(Pictures paired with source code)
_____

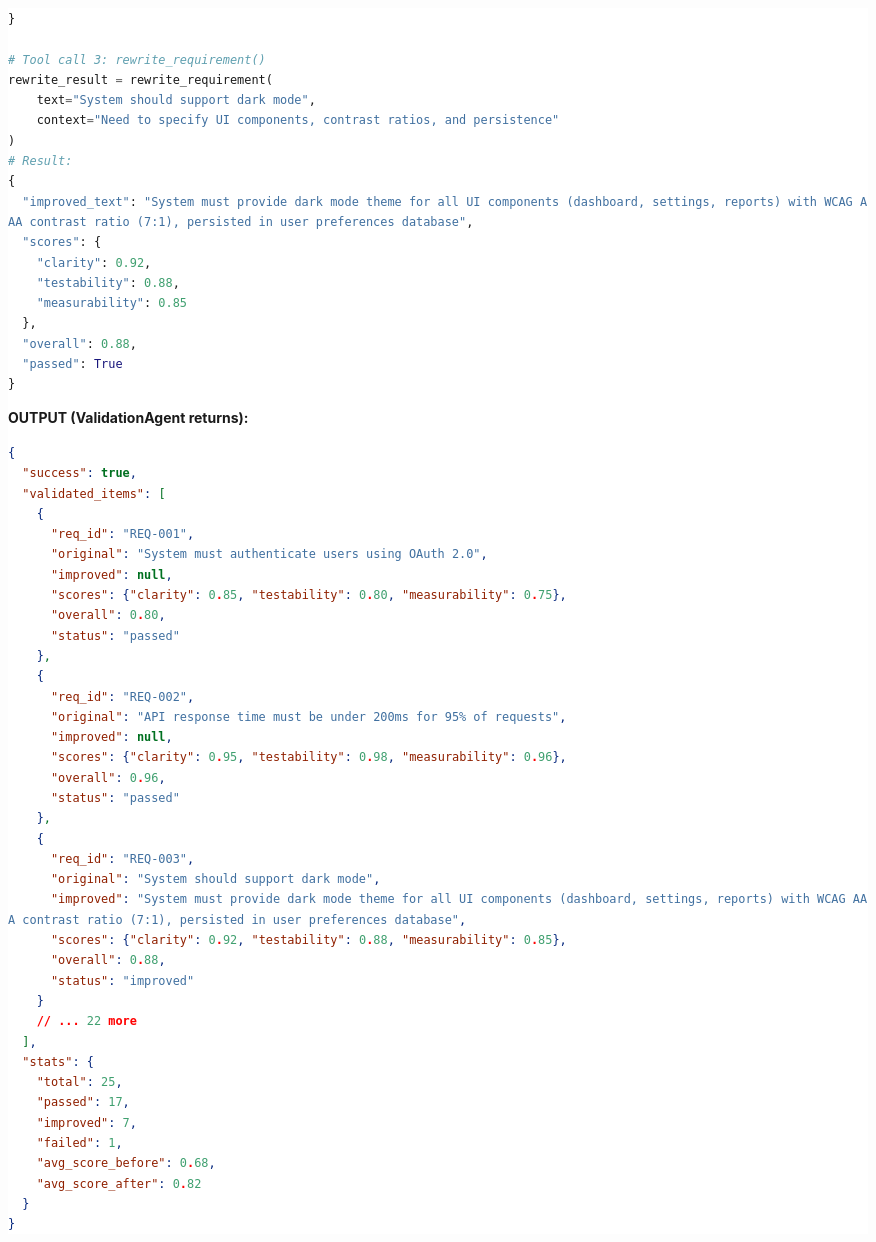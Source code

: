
 ```python
}

# Tool call 3: rewrite_requirement()
rewrite_result = rewrite_requirement(
    text="System should support dark mode",
    context="Need to specify UI components, contrast ratios, and persistence"
)
# Result:
{
  "improved_text": "System must provide dark mode theme for all UI components (dashboard, settings, reports) with WCAG AAA contrast ratio (7:1), persisted in user preferences database",
  "scores": {
    "clarity": 0.92,
    "testability": 0.88,
    "measurability": 0.85
  },
  "overall": 0.88,
  "passed": True
}
```

**OUTPUT (ValidationAgent returns):**
```json
{
  "success": true,
  "validated_items": [
    {
      "req_id": "REQ-001",
      "original": "System must authenticate users using OAuth 2.0",
      "improved": null,
      "scores": {"clarity": 0.85, "testability": 0.80, "measurability": 0.75},
      "overall": 0.80,
      "status": "passed"
    },
    {
      "req_id": "REQ-002",
      "original": "API response time must be under 200ms for 95% of requests",
      "improved": null,
      "scores": {"clarity": 0.95, "testability": 0.98, "measurability": 0.96},
      "overall": 0.96,
      "status": "passed"
    },
    {
      "req_id": "REQ-003",
      "original": "System should support dark mode",
      "improved": "System must provide dark mode theme for all UI components (dashboard, settings, reports) with WCAG AAA contrast ratio (7:1), persisted in user preferences database",
      "scores": {"clarity": 0.92, "testability": 0.88, "measurability": 0.85},
      "overall": 0.88,
      "status": "improved"
    }
    // ... 22 more
  ],
  "stats": {
    "total": 25,
    "passed": 17,
    "improved": 7,
    "failed": 1,
    "avg_score_before": 0.68,
    "avg_score_after": 0.82
  }
}
```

_____

# ACTION ITEM:
Copy out the lines above that hold the string "database".

# OUTPUT:
  "improved_text": "System must provide dark mode theme for all UI components (dashboard, settings, reports) with WCAG AAA contrast ratio (7:1), persisted in user preferences database",
      "improved": "System must provide dark mode theme for all UI components (dashboard, settings, reports) with WCAG AAA contrast ratio (7:1), persisted in user preferences database",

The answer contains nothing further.